André finaliza dizendo que “o cenário de música autoral em Lagoa está mais aquecido do que nunca! Graças aos eventos promovidos pelo Coletivo Nexalgum temos a oportunidade de apresentar nossas músicas. Já em bares e locais pagos há uma certa dificuldade para inseri-las no repertório.”

O que move?

É uma luta diária e constante para o músico que compõe e quer se fazer ouvido. Além de músico, por vezes tem que desenvolver outros papéis, como o de produtor, booking agent e até mesmo o de profissional do marketing, para que as coisas aconteçam. E mesmo diante de tantas dificuldades e falta de incentivo, esses músicos e bandas continuam seus trabalhos musicais, pelo amor às suas próprias músicas.

É definitivamente muito mais emocionante fazer show tocando músicas das quais ajudei a compor. É mais emocionante ainda, ver o público reconhecendo e cantando as músicas. É um quentinho no coração diferente.” diz Débs.

Conta André que “tocar um som autoral é sempre mais legal, traz mais sentimento e identidade para a banda e ao momento. Sem falar que a gente reflete nas músicas autorais todos os sons das bandas que temos de referência. É um compilado de tudo que ouvimos e gostamos, juntos numa única composição.”

Área de Conflito é uma das bandas mais recentes de Lagoa da Prata, que também chega com a proposta da música autoral e, segundo o vocalista Gustavo Zika: “compor as próprias músicas sempre foi o nosso foco. É muito melhor tocar algo próprio, principalmente naquele momento em que o batera acerta uma virada que encaixa perfeitamente ou o guitarrista lança aquele riff fodid* e todo mundo olha pra cara um do outro fala “caralh*, ficou fod* hein?” kkkk vamos manter assim”, sabe? Isso aí é a melhor parte, quem compõe vai entender” brinca o músico.

Valorizar o que é produzido na cidade, já!

Salienta Débs as dificuldades que ela visualiza no cenário: “acredito que rock autoral seja difícil de atingir e chegar até as pessoas. Isso dificulta tanto para marcar shows, quanto para gravar. Existem poucas casas de shows e festivais na região que priorizam e apoiam a cena autoral. Geralmente são pessoas ou coletivos que fazem por amor a causa e não pela questão financeira, que também fica prejudicada. O que acaba dificultando mais ainda na hora de gravar, pois é um processo um pouco caro para bandas independentes.”

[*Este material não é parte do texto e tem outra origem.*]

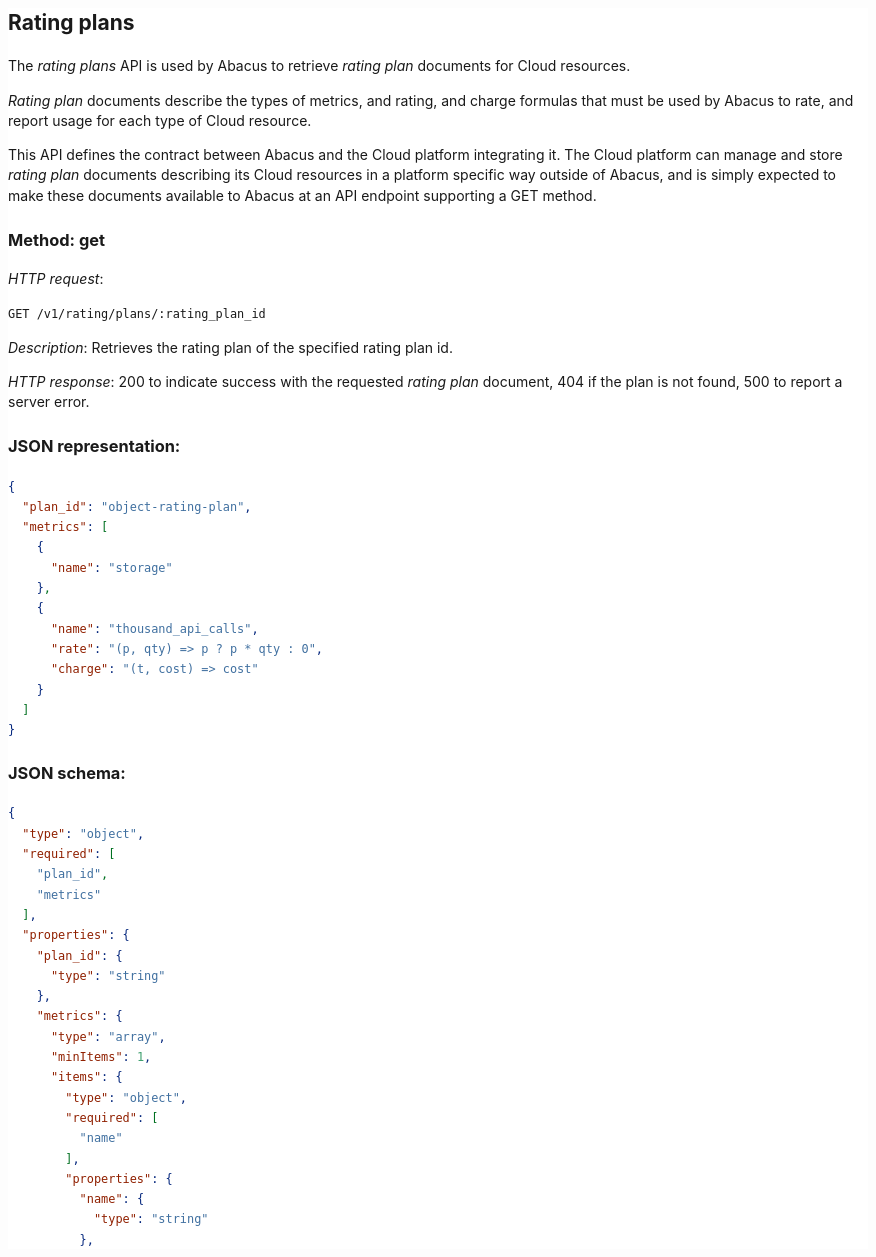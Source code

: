 
Rating plans
---

The _rating plans_ API is used by Abacus to retrieve _rating plan_ documents for Cloud resources.

_Rating plan_ documents describe the types of metrics, and rating, and charge formulas that must be used by Abacus to rate, and report usage for each type of Cloud resource.

This API defines the contract between Abacus and the Cloud platform integrating it. The Cloud platform can manage and store _rating plan_ documents describing its Cloud resources in a platform specific way outside of Abacus, and is simply expected to make these documents available to Abacus at an API endpoint supporting a GET method.

### Method: get
_HTTP request_:
```
GET /v1/rating/plans/:rating_plan_id
```

_Description_: Retrieves the rating plan of the specified rating plan id.

_HTTP response_: 200 to indicate success with the requested _rating plan_ document, 404 if the plan is not found, 500 to report a server error.

### JSON representation:
```json
{
  "plan_id": "object-rating-plan",
  "metrics": [
    {
      "name": "storage"
    },
    {
      "name": "thousand_api_calls",
      "rate": "(p, qty) => p ? p * qty : 0",
      "charge": "(t, cost) => cost"
    }
  ]
}
```

### JSON schema:
```json
{
  "type": "object",
  "required": [
    "plan_id",
    "metrics"
  ],
  "properties": {
    "plan_id": {
      "type": "string"
    },
    "metrics": {
      "type": "array",
      "minItems": 1,
      "items": {
        "type": "object",
        "required": [
          "name"
        ],
        "properties": {
          "name": {
            "type": "string"
          },
```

É preciso dar espaço e valorizar o que é produzido em nossa cidade, pois a música também faz parte da nossa cultura, nos molda e diz quem somos. Abrir as portas das casas de shows e bares para que os músicos possam ter a liberdade para tocar sua própria música e incentivar o público a conhecer novos sons, é um papel fundamental do produtor de eventos e até mesmo das entidades públicas.

André enfatiza que “é de extrema importância os eventos que incentivam as produções autorais na nossa cidade. Há muita gente boa que precisa de espaço e oportunidade para apresentar seus trabalhos, e dessa forma contribuir e muito pra história autoral da cidade!”

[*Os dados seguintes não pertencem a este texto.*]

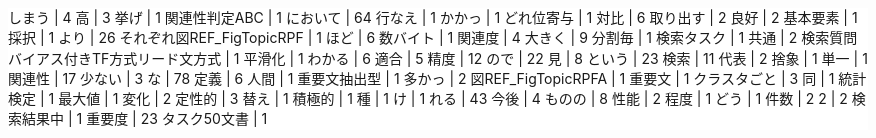 しまう | 4
高 | 3
挙げ | 1
関連性判定ABC | 1
において | 64
行なえ | 1
かかっ | 1
どれ位寄与 | 1
対比 | 6
取り出す | 2
良好 | 2
基本要素 | 1
採択 | 1
より | 26
それぞれ図REF_FigTopicRPF | 1
ほど | 6
数バイト | 1
関連度 | 4
大きく | 9
分割毎 | 1
検索タスク | 1
共通 | 2
検索質問バイアス付きTF方式リード文方式 | 1
平滑化 | 1
わかる | 6
適合 | 5
精度 | 12
ので | 22
見 | 8
という | 23
検索 | 11
代表 | 2
捨象 | 1
単一 | 1
関連性 | 17
少ない | 3
な | 78
定義 | 6
人間 | 1
重要文抽出型 | 1
多かっ | 2
図REF_FigTopicRPFA | 1
重要文 | 1
クラスタごと | 3
同 | 1
統計検定 | 1
最大値 | 1
変化 | 2
定性的 | 3
替え | 1
積極的 | 1
種 | 1
け | 1
れる | 43
今後 | 4
ものの | 8
性能 | 2
程度 | 1
どう | 1
件数 | 2
2 | 2
検索結果中 | 1
重要度 | 23
タスク50文書 | 1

Conclui Débs que “com certeza a valorização da música autoral é muito importante para a cultura da cidade. Falta mesmo o incentivo, principalmente público, para que a música alcance mais pessoas. Temos muito potencial cultural em Lagoa da Prata. Precisamos de espaço e incentivo!”

O Coletivo Nexalgum veste a camisa e procura sempre que as lines up de seus eventos sejam compostas em sua maioria por bandas autorais e independentes, que encaram de frente o que é fazer música e assim, aos poucos, apoiando e incentivando mais bandas a entrarem para esse cenário. Nexalgum junto às bandas, a música autoral resiste em Lagoa da Prata!